Comment avez-vous découvert votre TDAH ?

En fait c’était là depuis longtemps, depuis toujours même à l’école. Des retards, du mal à tenir des délais…  je voyais tout cela comme du caractère, des défauts à corriger. Je me disais qu’il fallait que je prenne sur moi ou que je change. Quand on a un TDAH, on met en place beaucoup de techniques qui servent de compensations, certaines conscientes d’autres non. Relire un mail cinq fois avant d’appuyer sur « Envoyer » par exemple. Mais en conséquence le TDAH est un handicap doublement invisible : il ne se détecte pas facilement mais, pendant longtemps, les personnes concernées arrivent à le compenser.
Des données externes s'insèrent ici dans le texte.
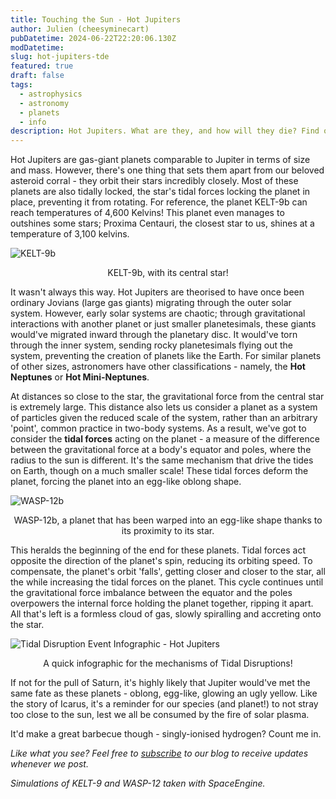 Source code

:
 ```yaml
---
title: Touching the Sun - Hot Jupiters
author: Julien (cheesyminecart)
pubDatetime: 2024-06-22T22:20:06.130Z
modDatetime:
slug: hot-jupiters-tde
featured: true
draft: false
tags:
  - astrophysics
  - astronomy
  - planets
  - info
description: Hot Jupiters. What are they, and how will they die? Find out here in this article!
---
```


Hot Jupiters are gas-giant planets comparable to Jupiter in terms of size and mass. However, there's one thing that sets them apart from our beloved asteroid corral - they orbit their stars incredibly closely. Most of these planets are also tidally locked, the star's tidal forces locking the planet in place, preventing it from rotating. For reference, the planet KELT-9b can reach temperatures of 4,600 Kelvins! This planet even manages to outshines some stars; Proxima Centauri, the closest star to us, shines at a temperature of 3,100 kelvins.

![KELT-9b](/blog-images/KELT-9.webp)

<figcaption style="text-align:center">KELT-9b, with its central star!</figcaption>

It wasn't always this way. Hot Jupiters are theorised to have once been ordinary Jovians (large gas giants) migrating through the outer solar system. However, early solar systems are chaotic; through gravitational interactions with another planet or just smaller planetesimals, these giants would've migrated inward through the planetary disc. It would've torn through the inner system, sending rocky planetesimals flying out the system, preventing the creation of planets like the Earth. For similar planets of other sizes, astronomers have other classifications - namely, the **Hot Neptunes** or **Hot Mini-Neptunes**.

At distances so close to the star, the gravitational force from the central star is extremely large. This distance also lets us consider a planet as a system of particles given the reduced scale of the system, rather than an arbitrary 'point', common practice in two-body systems. As a result, we've got to consider the **tidal forces** acting on the planet - a measure of the difference between the gravitational force at a body's equator and poles, where the radius to the sun is different. It's the same mechanism that drive the tides on Earth, though on a much smaller scale! These tidal forces deform the planet, forcing the planet into an egg-like oblong shape.

![WASP-12b](/blog-images/WASP-12.webp)

<figcaption style="text-align:center">WASP-12b, a planet that has been warped into an egg-like shape thanks to its proximity to its star. </figcaption>

This heralds the beginning of the end for these planets. Tidal forces act opposite the direction of the planet's spin, reducing its orbiting speed. To compensate, the planet's orbit 'falls', getting closer and closer to the star, all the while increasing the tidal forces on the planet. This cycle continues until the gravitational force imbalance between the equator and the poles overpowers the internal force holding the planet together, ripping it apart. All that's left is a formless cloud of gas, slowly spiralling and accreting onto the star.

![Tidal Disruption Event Infographic - Hot Jupiters](/blog-images/tidal-disruption-infographic.png)

<figcaption style="text-align:center">A quick infographic for the mechanisms of Tidal Disruptions!</figcaption>

If not for the pull of Saturn, it's highly likely that Jupiter would've met the same fate as these planets - oblong, egg-like, glowing an ugly yellow. Like the story of Icarus, it's a reminder for our species (and planet!) to not stray too close to the sun, lest we all be consumed by the fire of solar plasma.

It'd make a great barbecue though - singly-ionised hydrogen? Count me in.

_Like what you see? Feel free to [subscribe](https://thespacer-blog.netlify.app/subscribe/) to our blog to receive updates whenever we post._

_Simulations of KELT-9 and WASP-12 taken with SpaceEngine._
Et c’est ce qui a tout déclenché pour mon cas. Tous ces efforts m’ont fait accumuler de la fatigue que j’ai finie par ne plus supporter.

 

 

Comment définiriez-vous le TDAH ?

On dit TDAH pour « Trouble du déficit de l'attention avec ou sans hyperactivité ». Comme beaucoup de personnes, avant mon diagnostic, je n’en avais entendu parler qu’au travers des réseaux sociaux. Pour moi, cela concernait surtout les petits garçons de 5 ans qui sautaient au fond de la classe. Mais justement, je considère que le terme définitionnel induit en erreur. De l’attention, on en a même avec un TDAH. Le véritable problème est que l’on ne sait ni la diriger ni la maintenir. J’ai constaté nombre de paradoxes. On n’arrête jamais de bouger mais pourtant c’est compliqué de passer à l’action s’il n’y a pas d’urgence. Et surtout, on pense tout le temps, sans arrêt. Cela induit une charge cognitive très lourde à porter dans tous les aspects au quotidien. Il ne faut pas avoir peur de le dire, le TDAH est un handicap.

 

 

Après votre diagnostic, comment êtes-vous parvenue à vous adapter dans votre métier ?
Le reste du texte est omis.